Meyer Friedman’s letter raises some interesting points. There may well have been higher rates of coronary heart disease (but not heart disease in general)among professional people than among laborers and the poor at the beginning of the century. However this is controversial. (See G.D. Smith, “Socioeconomic Differentials,” in A Life Course Approach to Chronic Disease Epidemiology edited by D. Kuh and Y. Ben-Shlomo [London:Academic Press, 1997].) Osler worked on coronary heart disease in the decades when it was first being described and diagnosis was not as consistent as it is today. Doctors who treated well-to-do patients may have more readily diagnosed the condition than those who treated poorer ones. If coronary heart disease really was once more common higher up the social ladder, the reasons for this, and for why it is now more common lower down, are not clear, although there are many theories about it.
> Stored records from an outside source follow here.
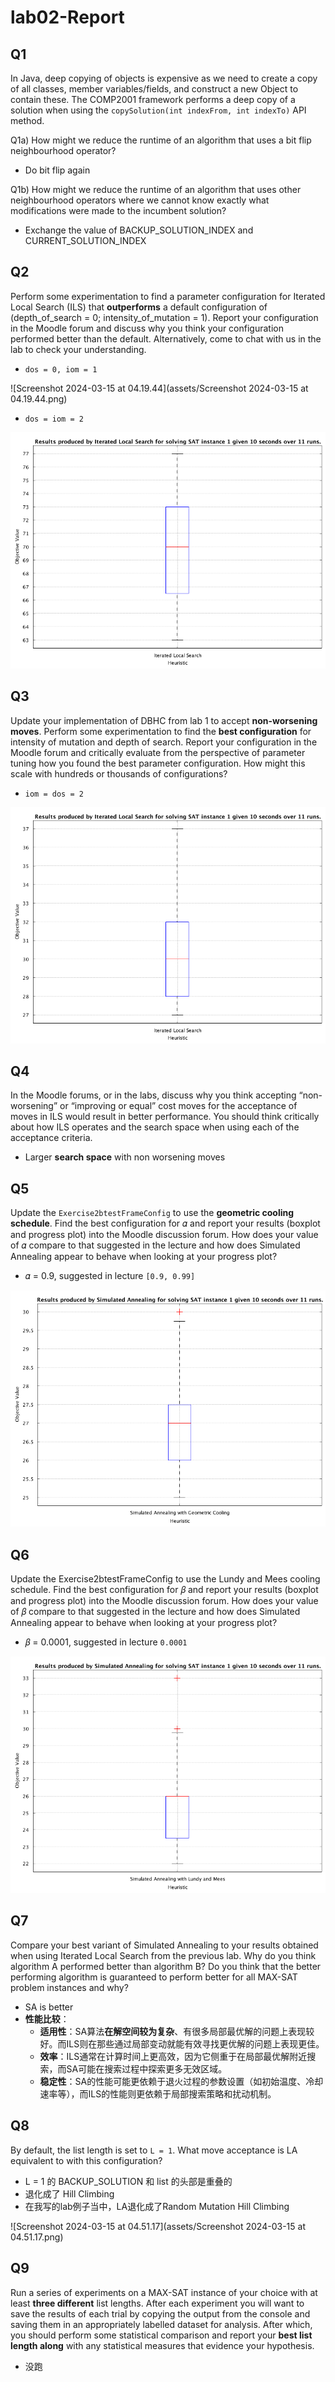 # lab02-Report

## Q1

In Java, deep copying of objects is expensive as we need to create a copy of all classes, member variables/fields, and construct a new Object to contain these. The COMP2001 framework performs a deep copy of a solution when using the `copySolution(int indexFrom, int indexTo)` API method. 

Q1a) How might we reduce the runtime of an algorithm that uses a bit flip neighbourhood operator? 

-   Do bit flip again

Q1b) How might we reduce the runtime of an algorithm that uses other neighbourhood operators where we cannot know exactly what modifications were made to the incumbent solution?

-   Exchange the value of BACKUP_SOLUTION_INDEX and CURRENT_SOLUTION_INDEX

## Q2

Perform some experimentation to find a parameter configuration for Iterated Local Search (ILS) that **outperforms** a default configuration of (depth_of_search = 0; intensity_of_mutation = 1). Report your configuration in the Moodle forum and discuss why you think your configuration performed better than the default. Alternatively, come to chat with us in the lab to check your understanding.

-   `dos = 0, iom = 1`

![Screenshot 2024-03-15 at 04.19.44](assets/Screenshot 2024-03-15 at 04.19.44.png)

-   `dos = iom = 2`

![lab02-q2](assets/lab02-q2.png)

## Q3

Update your implementation of DBHC from lab 1 to accept **non-worsening moves**. Perform some experimentation to find the **best configuration** for intensity of mutation and depth of search. Report your configuration in the Moodle forum and critically evaluate from the perspective of parameter tuning how you found the best parameter configuration. How might this scale with hundreds or thousands of configurations?

-   `iom = dos = 2`

![lab02-q3](assets/lab02-q3.png)

## Q4

In the Moodle forums, or in the labs, discuss why you think accepting “non-worsening” or “improving or equal” cost moves for the acceptance of moves in ILS would result in better performance. You should think critically about how ILS operates and the search space when using each of the acceptance criteria.

-   Larger **search space** with non worsening moves

## Q5

Update the `Exercise2btestFrameConfig` to use the **geometric cooling schedule**. Find the best configuration for 𝛼 and report your results (boxplot and progress plot) into the Moodle discussion forum. How does your value of 𝛼 compare to that suggested in the lecture and how does Simulated Annealing appear to behave when looking at your progress plot?

-   𝛼 = 0.9, suggested in lecture `[0.9, 0.99]`

![lab02-q5](assets/lab02-q5.png)

## Q6

Update the Exercise2btestFrameConfig to use the Lundy and Mees cooling schedule. Find the best configuration for 𝛽 and report your results (boxplot and progress plot) into the Moodle discussion forum. How does your value of 𝛽 compare to that suggested in the lecture and how does Simulated Annealing appear to behave when looking at your progress plot?

-   𝛽 = 0.0001, suggested in lecture `0.0001`

![lab02-q6](assets/lab02-q6.png)

## Q7

Compare your best variant of Simulated Annealing to your results obtained when using Iterated Local Search from the previous lab. Why do you think algorithm A performed better than algorithm B? Do you think that the better performing algorithm is guaranteed to perform better for all MAX-SAT problem instances and why?

-   SA is better
-   **性能比较**：
    -   **适用性**：SA算法**在解空间较为复杂**、有很多局部最优解的问题上表现较好。而ILS则在那些通过局部变动就能有效寻找更优解的问题上表现更佳。
    -   **效率**：ILS通常在计算时间上更高效，因为它侧重于在局部最优解附近搜索，而SA可能在搜索过程中探索更多无效区域。
    -   **稳定性**：SA的性能可能更依赖于退火过程的参数设置（如初始温度、冷却速率等），而ILS的性能则更依赖于局部搜索策略和扰动机制。

## Q8

By default, the list length is set to `L = 1`. What move acceptance is LA equivalent to with this configuration?

-   L = 1 的 BACKUP_SOLUTION 和 list 的头部是重叠的
-   退化成了 Hill Climbing
-   在我写的lab例子当中，LA退化成了Random Mutation Hill Climbing

![Screenshot 2024-03-15 at 04.51.17](assets/Screenshot 2024-03-15 at 04.51.17.png)

## Q9

Run a series of experiments on a MAX-SAT instance of your choice with at least **three different** list lengths. After each experiment you will want to save the results of each trial by copying the output from the console and saving them in an appropriately labelled dataset for analysis. After which, you should perform some statistical comparison and report your **best list length along** with any statistical measures that evidence your hypothesis.

-   没跑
Hostility may well play a role in coronary heart disease, but it is unlikely to be a primary actor. Rates of coronary heart disease have fallen by around 70 percent in the US since the 1970s, and they have lately been falling throughout Europe as well. Have we all become more serene? Other indicators, including rising rates of divorce, assault in the workplace, and road rage, suggest not.

  1. 1

    W. Osler, The Lumleian lectures on angina pectoris, Lancet, 1910, 1:839.

  2. 2

    W. Osler, The Principles and Practice of Medicine (New York: D. Appleton &Co., 1892); W. Osler, Lectures on Angina Pectoris and Allied States (D. Appleton & Co., 1897).

  3. 3

    Meyer Friedman and D. Ulmer, Treating Type A Behavior and Your Heart (Knopf, 1984); Meyer Friedman, Type A Behavior: Its Diagnosis and Treatment (Plenum Press, 1996).